INSTRUCTIONS FOR THE TASK. The records should be repeated word for word, pictures excluded.

====== DATA SHOWN

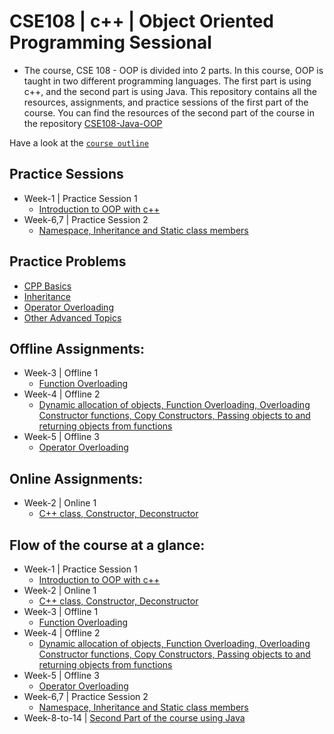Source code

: 
# CSE108 | c++ | Object Oriented Programming Sessional

- The course, CSE 108 - OOP is divided into 2 parts. In this course, OOP is taught in two different programming languages. The first part is using c++, and the second part is using Java. This repository contains all the resources, assignments, and practice sessions of the first part of the course. You can find the resources of the second part of the course in the repository [CSE108-Java-OOP](https://github.com/MdRaihanSobhan/CSE-108-Java---Object-Oriented-Programming-Sessional)

Have a look at the [`course outline`](/Course%20Outline.pdf)

## Practice Sessions
- Week-1 | Practice Session 1 
  - [Introduction to OOP with c++](/Week%2001%20|%20cpp%20Basics/)
- Week-6,7 | Practice Session 2
  - [Namespace, Inheritance and Static class members](/Week%2006%2007%20|%20Namespace,%20Inheritance%20and%20Static%20class%20members/)


## Practice Problems 
  - [CPP Basics](/C++_Practice_Problems/Basics/)
  - [Inheritance](/C++_Practice_Problems/Inheritance/)
  - [Operator Overloading](/C++_Practice_Problems/OperatorOverloading/)
  - [Other Advanced Topics](/C++_Practice_Problems/Mixed/)


## Offline Assignments:
- Week-3 | Offline 1 
  - [Function Overloading](/Week%2003%20|%20Function%20Overloading/)
- Week-4 | Offline 2
  - [Dynamic allocation of objects, Function Overloading, Overloading Constructor functions, Copy Constructors, Passing objects to and returning objects from functions](/Week%2004%20|%20Dynamic%20allocation%20of%20objects,%20Function%20Overloading,%20Overloading%20Constructor%20functions,%20Copy%20Constructors,%20Passing%20objects%20to%20and%20returning%20objects%20from%20functions/)
- Week-5 | Offline 3
  - [Operator Overloading](/Week%2005%20|%20Operator%20Overloading/)

## Online Assignments:
- Week-2 | Online 1
  - [C++ class, Constructor, Deconstructor](/Week%2002%20|%20Class%20Constructor%20Destructor/)


## Flow of the course at a glance:
- Week-1 | Practice Session 1 
  - [Introduction to OOP with c++](/Week%2001%20|%20cpp%20Basics/)
- Week-2 | Online 1
  - [C++ class, Constructor, Deconstructor](/Week%2002%20|%20Class%20Constructor%20Destructor/)
- Week-3 | Offline 1 
  - [Function Overloading](/Week%2003%20|%20Function%20Overloading/)
- Week-4 | Offline 2
  - [Dynamic allocation of objects, Function Overloading, Overloading Constructor functions, Copy Constructors, Passing objects to and returning objects from functions](/Week%2004%20|%20Dynamic%20allocation%20of%20objects,%20Function%20Overloading,%20Overloading%20Constructor%20functions,%20Copy%20Constructors,%20Passing%20objects%20to%20and%20returning%20objects%20from%20functions/)
- Week-5 | Offline 3
  - [Operator Overloading](/Week%2005%20|%20Operator%20Overloading/)
- Week-6,7 | Practice Session 2
  - [Namespace, Inheritance and Static class members](/Week%2006%2007%20|%20Namespace,%20Inheritance%20and%20Static%20class%20members/)
- Week-8-to-14 | [Second Part of the course using Java](https://github.com/MdRaihanSobhan/CSE-108-Java---Object-Oriented-Programming-Sessional)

============

ANSWER SPACE.
Source code

: 
# CSE108 | c++ | Object Oriented Programming Sessional

- The course, CSE 108 - OOP is divided into 2 parts. In this course, OOP is taught in two different programming languages. The first part is using c++, and the second part is using Java. This repository contains all the resources, assignments, and practice sessions of the first part of the course. You can find the resources of the second part of the course in the repository [CSE108-Java-OOP](https://github.com/MdRaihanSobhan/CSE-108-Java---Object-Oriented-Programming-Sessional)

Have a look at the [`course outline`](/Course%20Outline.pdf)

## Practice Sessions
- Week-1 | Practice Session 1 
  - [Introduction to OOP with c++](/Week%2001%20|%20cpp%20Basics/)
- Week-6,7 | Practice Session 2
  - [Namespace, Inheritance and Static class members](/Week%2006%2007%20|%20Namespace,%20Inheritance%20and%20Static%20class%20members/)


## Practice Problems 
  - [CPP Basics](/C++_Practice_Problems/Basics/)
  - [Inheritance](/C++_Practice_Problems/Inheritance/)
  - [Operator Overloading](/C++_Practice_Problems/OperatorOverloading/)
  - [Other Advanced Topics](/C++_Practice_Problems/Mixed/)


## Offline Assignments:
- Week-3 | Offline 1 
  - [Function Overloading](/Week%2003%20|%20Function%20Overloading/)
- Week-4 | Offline 2
  - [Dynamic allocation of objects, Function Overloading, Overloading Constructor functions, Copy Constructors, Passing objects to and returning objects from functions](/Week%2004%20|%20Dynamic%20allocation%20of%20objects,%20Function%20Overloading,%20Overloading%20Constructor%20functions,%20Copy%20Constructors,%20Passing%20objects%20to%20and%20returning%20objects%20from%20functions/)
- Week-5 | Offline 3
  - [Operator Overloading](/Week%2005%20|%20Operator%20Overloading/)

## Online Assignments:
- Week-2 | Online 1
  - [C++ class, Constructor, Deconstructor](/Week%2002%20|%20Class%20Constructor%20Destructor/)


## Flow of the course at a glance:
- Week-1 | Practice Session 1 
  - [Introduction to OOP with c++](/Week%2001%20|%20cpp%20Basics/)
- Week-2 | Online 1
  - [C++ class, Constructor, Deconstructor](/Week%2002%20|%20Class%20Constructor%20Destructor/)
- Week-3 | Offline 1 
  - [Function Overloading](/Week%2003%20|%20Function%20Overloading/)
- Week-4 | Offline 2
  - [Dynamic allocation of objects, Function Overloading, Overloading Constructor functions, Copy Constructors, Passing objects to and returning objects from functions](/Week%2004%20|%20Dynamic%20allocation%20of%20objects,%20Function%20Overloading,%20Overloading%20Constructor%20functions,%20Copy%20Constructors,%20Passing%20objects%20to%20and%20returning%20objects%20from%20functions/)
- Week-5 | Offline 3
  - [Operator Overloading](/Week%2005%20|%20Operator%20Overloading/)
- Week-6,7 | Practice Session 2
  - [Namespace, Inheritance and Static class members](/Week%2006%2007%20|%20Namespace,%20Inheritance%20and%20Static%20class%20members/)
- Week-8-to-14 | [Second Part of the course using Java](https://github.com/MdRaihanSobhan/CSE-108-Java---Object-Oriented-Programming-Sessional)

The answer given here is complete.